The orchestral score by J. Peter Robinson is very good. I particularly enjoyed the Japanese and Middle Eastern flourishes at the appropriate moments creating a unique musical atmosphere. The score is very thrilling and vibrant with a plenty of character. What I have a problem with is the clunky use of second rate hard rock songs in this film. With the original movie, Queen naturally brought an epic and emotionally rich depth to the film with their songs alongside Michael Kamen’s gorgeous score. Highlander 2 essentially focused only on Stewart Copeland’s grand, operatic score. With this film, these rock songs are just bad and obnoxious, and don’t complement Robinson’s score at all. The worst part comes in the climactic battle between Kane and MacLeod. Someone recorded a blatant knock-off of Mötley Crüe’s “Dr. Feelgood,” and it terribly degrades the entire climax. I’m sure Robinson could’ve composed something beautifully dramatic and triumphant instead of that schlock. Where the filmmakers get it right with the licensed music is with Loreena McKennitt’s version of “Bonny Portmore.” This is a gorgeous and deeply emotional song which would become a staple of the franchise from here on out. I really adore its beauty.
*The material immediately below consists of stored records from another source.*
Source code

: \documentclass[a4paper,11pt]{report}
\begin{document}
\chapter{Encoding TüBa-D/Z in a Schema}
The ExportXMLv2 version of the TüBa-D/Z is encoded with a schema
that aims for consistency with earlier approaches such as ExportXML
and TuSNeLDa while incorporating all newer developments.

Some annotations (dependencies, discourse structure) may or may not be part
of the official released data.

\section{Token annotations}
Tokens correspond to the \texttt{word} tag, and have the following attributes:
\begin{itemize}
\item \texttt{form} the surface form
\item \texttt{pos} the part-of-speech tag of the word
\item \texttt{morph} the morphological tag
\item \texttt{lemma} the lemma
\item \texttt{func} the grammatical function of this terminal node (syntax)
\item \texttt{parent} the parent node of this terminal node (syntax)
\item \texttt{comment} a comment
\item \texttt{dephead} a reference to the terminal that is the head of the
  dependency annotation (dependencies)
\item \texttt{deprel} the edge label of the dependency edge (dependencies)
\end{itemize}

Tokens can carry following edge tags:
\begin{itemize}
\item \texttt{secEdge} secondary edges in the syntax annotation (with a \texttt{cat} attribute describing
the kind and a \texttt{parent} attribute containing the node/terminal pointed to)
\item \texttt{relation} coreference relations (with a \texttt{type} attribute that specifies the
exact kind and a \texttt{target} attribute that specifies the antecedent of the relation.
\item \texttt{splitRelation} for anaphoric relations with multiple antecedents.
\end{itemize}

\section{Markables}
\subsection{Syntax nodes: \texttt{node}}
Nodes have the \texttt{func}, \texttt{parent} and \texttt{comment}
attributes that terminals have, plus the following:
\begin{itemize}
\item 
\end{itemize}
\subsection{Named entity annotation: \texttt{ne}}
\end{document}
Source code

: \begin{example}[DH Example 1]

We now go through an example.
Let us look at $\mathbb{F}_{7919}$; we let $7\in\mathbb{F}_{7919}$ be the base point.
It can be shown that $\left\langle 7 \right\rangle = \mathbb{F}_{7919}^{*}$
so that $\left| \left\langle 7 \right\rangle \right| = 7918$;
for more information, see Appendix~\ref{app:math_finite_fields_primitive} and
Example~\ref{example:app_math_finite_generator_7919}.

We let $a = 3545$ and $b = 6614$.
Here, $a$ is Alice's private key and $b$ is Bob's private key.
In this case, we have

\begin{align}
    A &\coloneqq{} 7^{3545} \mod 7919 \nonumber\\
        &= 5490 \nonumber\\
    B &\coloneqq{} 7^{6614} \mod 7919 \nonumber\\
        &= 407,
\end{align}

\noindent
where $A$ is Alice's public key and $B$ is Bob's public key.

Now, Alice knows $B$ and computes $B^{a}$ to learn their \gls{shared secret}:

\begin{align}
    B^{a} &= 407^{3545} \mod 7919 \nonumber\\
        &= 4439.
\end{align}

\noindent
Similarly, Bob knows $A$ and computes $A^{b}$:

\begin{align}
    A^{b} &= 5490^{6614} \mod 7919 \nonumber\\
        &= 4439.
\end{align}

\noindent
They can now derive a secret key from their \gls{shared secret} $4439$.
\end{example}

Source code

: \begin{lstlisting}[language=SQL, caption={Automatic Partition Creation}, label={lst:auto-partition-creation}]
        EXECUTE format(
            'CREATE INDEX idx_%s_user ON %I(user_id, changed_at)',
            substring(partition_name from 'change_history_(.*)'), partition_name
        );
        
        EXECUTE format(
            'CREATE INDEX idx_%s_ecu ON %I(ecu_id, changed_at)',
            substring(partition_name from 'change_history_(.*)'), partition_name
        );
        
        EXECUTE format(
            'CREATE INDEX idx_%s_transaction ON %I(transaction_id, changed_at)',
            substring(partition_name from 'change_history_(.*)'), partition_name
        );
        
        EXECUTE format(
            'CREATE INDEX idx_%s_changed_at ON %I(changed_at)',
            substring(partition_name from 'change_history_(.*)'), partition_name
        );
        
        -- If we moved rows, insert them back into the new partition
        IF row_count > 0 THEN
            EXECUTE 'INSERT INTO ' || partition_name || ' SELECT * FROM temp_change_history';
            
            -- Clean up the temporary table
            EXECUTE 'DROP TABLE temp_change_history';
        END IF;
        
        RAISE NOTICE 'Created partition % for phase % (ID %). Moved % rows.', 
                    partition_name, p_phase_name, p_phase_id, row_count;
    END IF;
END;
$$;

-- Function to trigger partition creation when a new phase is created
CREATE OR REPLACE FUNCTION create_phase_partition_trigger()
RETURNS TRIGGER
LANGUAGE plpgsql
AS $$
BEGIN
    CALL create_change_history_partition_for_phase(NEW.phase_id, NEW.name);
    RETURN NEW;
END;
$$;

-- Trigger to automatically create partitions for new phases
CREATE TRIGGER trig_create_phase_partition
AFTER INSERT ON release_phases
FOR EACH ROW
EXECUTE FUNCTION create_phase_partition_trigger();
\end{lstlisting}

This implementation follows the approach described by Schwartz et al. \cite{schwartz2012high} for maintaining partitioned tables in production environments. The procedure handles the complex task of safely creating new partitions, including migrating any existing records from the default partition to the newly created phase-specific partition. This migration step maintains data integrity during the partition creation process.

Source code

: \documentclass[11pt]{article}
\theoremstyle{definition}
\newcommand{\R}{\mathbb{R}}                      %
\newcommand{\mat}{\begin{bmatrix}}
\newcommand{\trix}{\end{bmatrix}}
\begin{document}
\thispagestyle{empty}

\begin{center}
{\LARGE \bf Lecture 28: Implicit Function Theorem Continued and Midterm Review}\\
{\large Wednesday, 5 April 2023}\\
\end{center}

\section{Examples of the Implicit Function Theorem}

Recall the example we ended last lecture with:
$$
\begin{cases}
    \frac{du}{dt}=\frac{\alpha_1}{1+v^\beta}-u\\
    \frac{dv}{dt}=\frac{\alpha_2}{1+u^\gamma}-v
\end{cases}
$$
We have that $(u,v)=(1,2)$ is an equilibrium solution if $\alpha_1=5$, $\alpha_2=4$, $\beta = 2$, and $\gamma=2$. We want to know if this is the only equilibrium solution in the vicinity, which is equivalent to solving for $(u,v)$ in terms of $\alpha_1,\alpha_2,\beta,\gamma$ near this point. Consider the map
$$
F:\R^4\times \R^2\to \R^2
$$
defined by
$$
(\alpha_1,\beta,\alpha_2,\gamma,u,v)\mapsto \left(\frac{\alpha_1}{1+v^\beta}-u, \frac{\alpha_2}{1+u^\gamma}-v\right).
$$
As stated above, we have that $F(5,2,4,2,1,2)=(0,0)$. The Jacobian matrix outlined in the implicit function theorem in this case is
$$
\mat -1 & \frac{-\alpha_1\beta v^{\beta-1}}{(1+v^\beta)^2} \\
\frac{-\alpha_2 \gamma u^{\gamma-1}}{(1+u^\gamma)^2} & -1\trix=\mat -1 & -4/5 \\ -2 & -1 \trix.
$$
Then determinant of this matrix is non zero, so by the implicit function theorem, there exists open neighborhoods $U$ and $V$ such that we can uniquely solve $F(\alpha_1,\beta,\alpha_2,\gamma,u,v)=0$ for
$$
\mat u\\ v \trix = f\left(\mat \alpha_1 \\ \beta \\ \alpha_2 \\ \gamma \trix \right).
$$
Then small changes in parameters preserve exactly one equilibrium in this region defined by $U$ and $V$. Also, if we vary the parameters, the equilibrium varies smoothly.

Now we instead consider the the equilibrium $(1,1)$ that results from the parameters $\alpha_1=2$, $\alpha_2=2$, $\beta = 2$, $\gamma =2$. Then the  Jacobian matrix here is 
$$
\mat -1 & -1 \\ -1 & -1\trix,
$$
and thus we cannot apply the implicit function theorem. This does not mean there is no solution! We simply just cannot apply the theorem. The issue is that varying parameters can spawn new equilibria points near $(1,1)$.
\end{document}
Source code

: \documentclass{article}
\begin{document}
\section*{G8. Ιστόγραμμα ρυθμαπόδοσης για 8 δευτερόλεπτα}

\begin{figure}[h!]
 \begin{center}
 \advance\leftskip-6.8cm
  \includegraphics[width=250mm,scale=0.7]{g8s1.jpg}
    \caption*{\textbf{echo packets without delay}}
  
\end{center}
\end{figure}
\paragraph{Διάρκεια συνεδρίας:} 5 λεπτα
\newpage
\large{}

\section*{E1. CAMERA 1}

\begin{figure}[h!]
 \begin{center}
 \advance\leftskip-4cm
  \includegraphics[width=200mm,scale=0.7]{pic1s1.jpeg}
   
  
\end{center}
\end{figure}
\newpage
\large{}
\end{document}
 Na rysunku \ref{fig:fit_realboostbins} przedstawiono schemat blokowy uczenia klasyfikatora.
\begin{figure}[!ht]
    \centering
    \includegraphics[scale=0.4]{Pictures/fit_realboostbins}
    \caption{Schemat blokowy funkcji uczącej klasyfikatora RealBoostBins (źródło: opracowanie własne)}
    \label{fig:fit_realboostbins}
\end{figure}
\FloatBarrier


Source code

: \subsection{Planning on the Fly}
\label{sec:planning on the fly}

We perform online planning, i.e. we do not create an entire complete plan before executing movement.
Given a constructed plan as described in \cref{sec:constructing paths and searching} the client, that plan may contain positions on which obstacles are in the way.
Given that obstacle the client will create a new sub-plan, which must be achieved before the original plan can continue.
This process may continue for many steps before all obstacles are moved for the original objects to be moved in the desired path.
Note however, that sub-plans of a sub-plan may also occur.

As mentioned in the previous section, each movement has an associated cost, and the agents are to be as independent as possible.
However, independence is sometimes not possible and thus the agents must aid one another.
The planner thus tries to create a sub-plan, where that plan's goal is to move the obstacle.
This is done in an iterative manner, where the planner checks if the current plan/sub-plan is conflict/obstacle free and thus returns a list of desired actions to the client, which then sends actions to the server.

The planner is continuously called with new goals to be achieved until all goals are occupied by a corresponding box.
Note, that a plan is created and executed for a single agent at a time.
On the up side, the visual effects are very good. During the 90s, movie goers were treated to a lot of primitive CGI, but this movie really gives us some good quality effects. The illusions of Nakano and Kane are given a great, magical look that flow very smoothly with the on-screen action. There’s nary a bad effect anywhere in the film, save for the quickening flashing across the Moroccan desert sky. Otherwise, this really is some beautiful work.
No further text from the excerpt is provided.